Mein Eintritt in die Deutsche DepressionsLiga war nun selbstverständlich. Die Mitgliedschaft vermittelt mir Kontakt zu anderen Menschen mit Depressionserfahrung. So habe ich am „Trialogischen Gespräch“ teilgenommen und bin zu einem neu entstehendem Projekt „Das lebendige Buch“ eingeladen. Durch die Auseinandersetzung mit meiner Depression lerne ich, mich voll mit mir und meiner „Begleiterin“ zu identifizieren.

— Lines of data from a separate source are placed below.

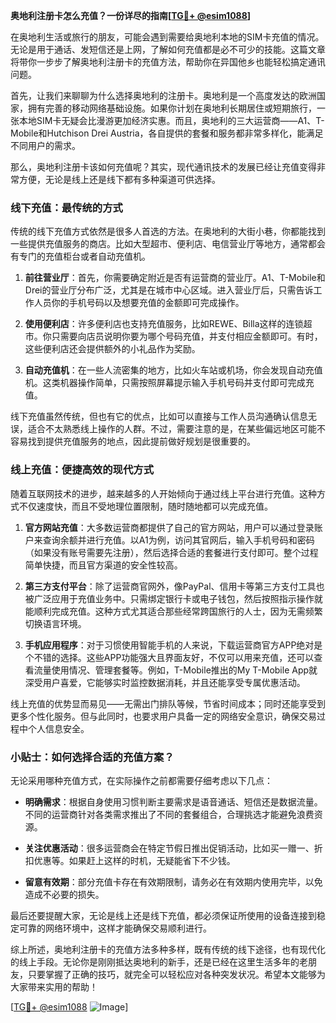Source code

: **奥地利注册卡怎么充值？一份详尽的指南[[TG💪+ @esim1088](https://t.me/s/esim1088)]**

在奥地利生活或旅行的朋友，可能会遇到需要给奥地利本地的SIM卡充值的情况。无论是用于通话、发短信还是上网，了解如何充值都是必不可少的技能。这篇文章将带你一步步了解奥地利注册卡的充值方法，帮助你在异国他乡也能轻松搞定通讯问题。

首先，让我们来聊聊为什么选择奥地利的注册卡。奥地利是一个高度发达的欧洲国家，拥有完善的移动网络基础设施。如果你计划在奥地利长期居住或短期旅行，一张本地SIM卡无疑会比漫游更加经济实惠。而且，奥地利的三大运营商——A1、T-Mobile和Hutchison Drei Austria，各自提供的套餐和服务都非常多样化，能满足不同用户的需求。

那么，奥地利注册卡该如何充值呢？其实，现代通讯技术的发展已经让充值变得非常方便，无论是线上还是线下都有多种渠道可供选择。

### 线下充值：最传统的方式

传统的线下充值方式依然是很多人首选的方法。在奥地利的大街小巷，你都能找到一些提供充值服务的商店。比如大型超市、便利店、电信营业厅等地方，通常都会有专门的充值柜台或者自动充值机。

1. **前往营业厅**：首先，你需要确定附近是否有运营商的营业厅。A1、T-Mobile和Drei的营业厅分布广泛，尤其是在城市中心区域。进入营业厅后，只需告诉工作人员你的手机号码以及想要充值的金额即可完成操作。

2. **使用便利店**：许多便利店也支持充值服务，比如REWE、Billa这样的连锁超市。你只需要向店员说明你要为哪个号码充值，并支付相应金额即可。有时，这些便利店还会提供额外的小礼品作为奖励。

3. **自动充值机**：在一些人流密集的地方，比如火车站或机场，你会发现自动充值机。这类机器操作简单，只需按照屏幕提示输入手机号码并支付即可完成充值。

线下充值虽然传统，但也有它的优点，比如可以直接与工作人员沟通确认信息无误，适合不太熟悉线上操作的人群。不过，需要注意的是，在某些偏远地区可能不容易找到提供充值服务的地点，因此提前做好规划是很重要的。

### 线上充值：便捷高效的现代方式

随着互联网技术的进步，越来越多的人开始倾向于通过线上平台进行充值。这种方式不仅速度快，而且不受地理位置限制，随时随地都可以完成充值。

1. **官方网站充值**：大多数运营商都提供了自己的官方网站，用户可以通过登录账户来查询余额并进行充值。以A1为例，访问其官网后，输入手机号码和密码（如果没有账号需要先注册），然后选择合适的套餐进行支付即可。整个过程简单快捷，而且官方渠道的安全性较高。

2. **第三方支付平台**：除了运营商官网外，像PayPal、信用卡等第三方支付工具也被广泛应用于充值业务中。只需绑定银行卡或电子钱包，然后按照指示操作就能顺利完成充值。这种方式尤其适合那些经常跨国旅行的人士，因为无需频繁切换语言环境。

3. **手机应用程序**：对于习惯使用智能手机的人来说，下载运营商官方APP绝对是个不错的选择。这些APP功能强大且界面友好，不仅可以用来充值，还可以查看流量使用情况、管理套餐等。例如，T-Mobile推出的My T-Mobile App就深受用户喜爱，它能够实时监控数据消耗，并且还能享受专属优惠活动。

线上充值的优势显而易见——无需出门排队等候，节省时间成本；同时还能享受到更多个性化服务。但与此同时，也要求用户具备一定的网络安全意识，确保交易过程中个人信息安全。

### 小贴士：如何选择合适的充值方案？

无论采用哪种充值方式，在实际操作之前都需要仔细考虑以下几点：

- **明确需求**：根据自身使用习惯判断主要需求是语音通话、短信还是数据流量。不同的运营商针对各类需求推出了不同的套餐组合，合理挑选才能避免浪费资源。
  
- **关注优惠活动**：很多运营商会在特定节假日推出促销活动，比如买一赠一、折扣优惠等。如果赶上这样的时机，无疑能省下不少钱。
  
- **留意有效期**：部分充值卡存在有效期限制，请务必在有效期内使用完毕，以免造成不必要的损失。

最后还要提醒大家，无论是线上还是线下充值，都必须保证所使用的设备连接到稳定可靠的网络环境中，这样才能确保交易顺利进行。

综上所述，奥地利注册卡的充值方法多种多样，既有传统的线下途径，也有现代化的线上手段。无论你是刚刚抵达奥地利的新手，还是已经在这里生活多年的老朋友，只要掌握了正确的技巧，就完全可以轻松应对各种突发状况。希望本文能够为大家带来实用的帮助！

[[TG💪+ @esim1088](https://t.me/s/esim1088) ![Image](https://i.postimg.cc/4NQfJmqS/Snipaste-2025-05-13-00-14-12.png)]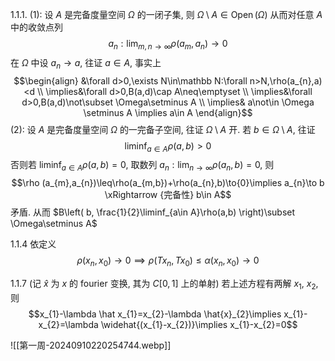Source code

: 1.1.1. (1):
设 $A$ 是完备度量空间 $\Omega$ 的一闭子集, 则 $\Omega\setminus A\in\operatorname{Open}(\Omega)$ 从而对任意 $A$ 中的收敛点列
$$a_{n}:\lim_{ m,n \to \infty }\rho(a_{m},a_{n})\to0$$
在 $\Omega$ 中设 $a_n\to a$, 往证 $a\in A$, 事实上
$$\begin{align}
&\forall d>0,\exists N\in\mathbb N:\forall n>N,\rho(a_{n},a)<d \\
\implies&\forall d>0,B(a,d)\cap A\neq\emptyset \\
\implies&\forall d>0,B(a,d)\not\subset \Omega\setminus A \\
\implies& a\not\in \Omega \setminus A \implies a\in A
\end{align}$$
(2):
设 $A$ 是完备度量空间 $\Omega$ 的一完备子空间, 往证 $\Omega\setminus A$ 开. 若 $b\in\Omega\setminus A$, 往证
$$\liminf_{a\in A}\rho(a,b)>0$$
否则若 $\liminf_{a\in A}\rho(a,b)=0$, 取数列 $a_n:\lim_{n\to\infty}\rho(a_n,b)=0$, 则
$$\rho (a_{m},a_{n})\leq\rho(a_{m,b})+\rho(a_{n},b)\to{0}\implies a_{n}\to b \xRightarrow {完备性} b\in A$$
矛盾. 从而 $B\left( b, \frac{1}{2}\liminf_{a\in A}\rho(a,b) \right)\subset \Omega\setminus A$

1.1.4
依定义
$$\rho(x_{n},x_{0})\to0\implies\rho(Tx_{n},Tx_{0})\leq\alpha(x_{n},x_{0})\to0$$

1.1.7
(记 $\hat x$ 为 $x$ 的 fourier 变换, 其为 $C[0,1]$ 上的单射) 若上述方程有两解 $x_1$, $x_2$, 则
$$x_{1}-\lambda \hat x_{1}=x_{2}-\lambda \hat{x}_{2}\implies x_{1}-x_{2}=\lambda \widehat{(x_{1}-x_{2})}\implies x_{1}-x_{2}=0$$

![[第一周-20240910220254744.webp]]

Diese innere Freiheit bewirkt auch, dass ich Pläne schmiede, von denen ich vor einem halben Jahr nicht zu träumen gewagt hätte.

 

Im Juli und August werde ich an der „MutTour“ teilnehmen. Darauf freue ich mich riesig. Zur Vorbereitung fahre ich täglich mindestens eine Stunde mit dem Fahrrad und schwimme eine halbe Stunde. Durch diese körperliche Aktivität habe ich auch eine bessere Alltagsstruktur bekommen. Auch habe ich wieder angefangen, täglich zu meditieren, um mit Achtsamkeit durch meine Depression zu gehen. So bin ich voller Hoffnung auf eine gute Zeit mit mir und meinen Mitmenschen.